Stored data entries
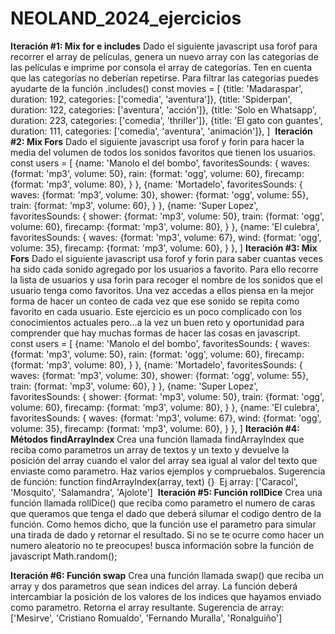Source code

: # NEOLAND_2024_ejercicios

**Iteración #1: Mix for e includes**
Dado el siguiente javascript usa forof para recorrer el array de películas, genera un nuevo array con las categorías de las películas e imprime por consola el array de categorías. Ten en cuenta que las categorías no deberían repetirse. Para filtrar las categorías puedes ayudarte de la función .includes()
const movies = [
{title: 'Madaraspar', duration: 192, categories: ['comedia', 'aventura']},
{title: 'Spiderpan', duration: 122, categories: ['aventura', 'acción']},
{title: 'Solo en Whatsapp', duration: 223, categories: ['comedia', 'thriller']},
{title: 'El gato con guantes', duration: 111, categories: ['comedia', 'aventura', 'animación']},
]
​
**Iteración #2: Mix Fors**
Dado el siguiente javascript usa forof y forin para hacer la media del volumen de todos los sonidos favoritos que tienen los usuarios.
const users = [
{name: 'Manolo el del bombo',
favoritesSounds: {
waves: {format: 'mp3', volume: 50},
rain: {format: 'ogg', volume: 60},
firecamp: {format: 'mp3', volume: 80},
}
},
{name: 'Mortadelo',
favoritesSounds: {
waves: {format: 'mp3', volume: 30},
shower: {format: 'ogg', volume: 55},
train: {format: 'mp3', volume: 60},
}
},
{name: 'Super Lopez',
favoritesSounds: {
shower: {format: 'mp3', volume: 50},
train: {format: 'ogg', volume: 60},
firecamp: {format: 'mp3', volume: 80},
}
},
{name: 'El culebra',
favoritesSounds: {
waves: {format: 'mp3', volume: 67},
wind: {format: 'ogg', volume: 35},
firecamp: {format: 'mp3', volume: 60},
}
},
]
​
**Iteración #3: Mix Fors**
Dado el siguiente javascript usa forof y forin para saber cuantas veces ha sido cada sonido agregado por los usuarios a favorito. Para ello recorre la lista de usuarios y usa forin para recoger el nombre de los sonidos que el usuario tenga como favoritos.
Una vez accedas a ellos piensa en la mejor forma de hacer un conteo de cada vez que ese sonido se repita como favorito en cada usuario.
Este ejercicio es un poco complicado con los conocimientos actuales pero...a la vez un buen reto y oportunidad para comprender que hay muchas formas de hacer las cosas en javascript.
const users = [
{name: 'Manolo el del bombo',
favoritesSounds: {
waves: {format: 'mp3', volume: 50},
rain: {format: 'ogg', volume: 60},
firecamp: {format: 'mp3', volume: 80},
}
},
{name: 'Mortadelo',
favoritesSounds: {
waves: {format: 'mp3', volume: 30},
shower: {format: 'ogg', volume: 55},
train: {format: 'mp3', volume: 60},
}
},
{name: 'Super Lopez',
favoritesSounds: {
shower: {format: 'mp3', volume: 50},
train: {format: 'ogg', volume: 60},
firecamp: {format: 'mp3', volume: 80},
}
},
{name: 'El culebra',
favoritesSounds: {
waves: {format: 'mp3', volume: 67},
wind: {format: 'ogg', volume: 35},
firecamp: {format: 'mp3', volume: 60},
}
},
]
​
**Iteración #4: Métodos findArrayIndex**
Crea una función llamada findArrayIndex que reciba como parametros un array de textos y un texto y devuelve la posición del array cuando el valor del array sea igual al valor del texto que enviaste como parametro. Haz varios ejemplos y compruebalos.
Sugerencia de función:
function findArrayIndex(array, text) {}
​
Ej array:
['Caracol', 'Mosquito', 'Salamandra', 'Ajolote']
​
**Iteración #5: Función rollDice**
Crea una función llamada rollDice() que reciba como parametro el numero de caras que queramos que tenga el dado que deberá silumar el codigo dentro de la función. Como hemos dicho, que la función use el parametro para simular una tirada de dado y retornar el resultado. Si no se te ocurre como hacer un numero aleatorio no te preocupes! busca información sobre la función de javascript Math.random();

**Iteración #6: Función swap**
Crea una función llamada swap() que reciba un array y dos parametros que sean indices del array. La función deberá intercambiar la posición de los valores de los indices que hayamos enviado como parametro. Retorna el array resultante.
Sugerencia de array:
['Mesirve', 'Cristiano Romualdo', 'Fernando Muralla', 'Ronalguiño']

> _PROBLEM STATEMENT_
Copy out all the data exactly; skip the pictures.

> _SOLUTION TO THIS PROBLEM_
Source code

: # NEOLAND_2024_ejercicios

**Iteración #1: Mix for e includes**
Dado el siguiente javascript usa forof para recorrer el array de películas, genera un nuevo array con las categorías de las películas e imprime por consola el array de categorías. Ten en cuenta que las categorías no deberían repetirse. Para filtrar las categorías puedes ayudarte de la función .includes()
const movies = [
{title: 'Madaraspar', duration: 192, categories: ['comedia', 'aventura']},
{title: 'Spiderpan', duration: 122, categories: ['aventura', 'acción']},
{title: 'Solo en Whatsapp', duration: 223, categories: ['comedia', 'thriller']},
{title: 'El gato con guantes', duration: 111, categories: ['comedia', 'aventura', 'animación']},
]
​
**Iteración #2: Mix Fors**
Dado el siguiente javascript usa forof y forin para hacer la media del volumen de todos los sonidos favoritos que tienen los usuarios.
const users = [
{name: 'Manolo el del bombo',
favoritesSounds: {
waves: {format: 'mp3', volume: 50},
rain: {format: 'ogg', volume: 60},
firecamp: {format: 'mp3', volume: 80},
}
},
{name: 'Mortadelo',
favoritesSounds: {
waves: {format: 'mp3', volume: 30},
shower: {format: 'ogg', volume: 55},
train: {format: 'mp3', volume: 60},
}
},
{name: 'Super Lopez',
favoritesSounds: {
shower: {format: 'mp3', volume: 50},
train: {format: 'ogg', volume: 60},
firecamp: {format: 'mp3', volume: 80},
}
},
{name: 'El culebra',
favoritesSounds: {
waves: {format: 'mp3', volume: 67},
wind: {format: 'ogg', volume: 35},
firecamp: {format: 'mp3', volume: 60},
}
},
]
​
**Iteración #3: Mix Fors**
Dado el siguiente javascript usa forof y forin para saber cuantas veces ha sido cada sonido agregado por los usuarios a favorito. Para ello recorre la lista de usuarios y usa forin para recoger el nombre de los sonidos que el usuario tenga como favoritos.
Una vez accedas a ellos piensa en la mejor forma de hacer un conteo de cada vez que ese sonido se repita como favorito en cada usuario.
Este ejercicio es un poco complicado con los conocimientos actuales pero...a la vez un buen reto y oportunidad para comprender que hay muchas formas de hacer las cosas en javascript.
const users = [
{name: 'Manolo el del bombo',
favoritesSounds: {
waves: {format: 'mp3', volume: 50},
rain: {format: 'ogg', volume: 60},
firecamp: {format: 'mp3', volume: 80},
}
},
{name: 'Mortadelo',
favoritesSounds: {
waves: {format: 'mp3', volume: 30},
shower: {format: 'ogg', volume: 55},
train: {format: 'mp3', volume: 60},
}
},
{name: 'Super Lopez',
favoritesSounds: {
shower: {format: 'mp3', volume: 50},
train: {format: 'ogg', volume: 60},
firecamp: {format: 'mp3', volume: 80},
}
},
{name: 'El culebra',
favoritesSounds: {
waves: {format: 'mp3', volume: 67},
wind: {format: 'ogg', volume: 35},
firecamp: {format: 'mp3', volume: 60},
}
},
]
​
**Iteración #4: Métodos findArrayIndex**
Crea una función llamada findArrayIndex que reciba como parametros un array de textos y un texto y devuelve la posición del array cuando el valor del array sea igual al valor del texto que enviaste como parametro. Haz varios ejemplos y compruebalos.
Sugerencia de función:
function findArrayIndex(array, text) {}
​
Ej array:
['Caracol', 'Mosquito', 'Salamandra', 'Ajolote']
​
**Iteración #5: Función rollDice**
Crea una función llamada rollDice() que reciba como parametro el numero de caras que queramos que tenga el dado que deberá silumar el codigo dentro de la función. Como hemos dicho, que la función use el parametro para simular una tirada de dado y retornar el resultado. Si no se te ocurre como hacer un numero aleatorio no te preocupes! busca información sobre la función de javascript Math.random();

**Iteración #6: Función swap**
Crea una función llamada swap() que reciba un array y dos parametros que sean indices del array. La función deberá intercambiar la posición de los valores de los indices que hayamos enviado como parametro. Retorna el array resultante.
Sugerencia de array:
['Mesirve', 'Cristiano Romualdo', 'Fernando Muralla', 'Ronalguiño']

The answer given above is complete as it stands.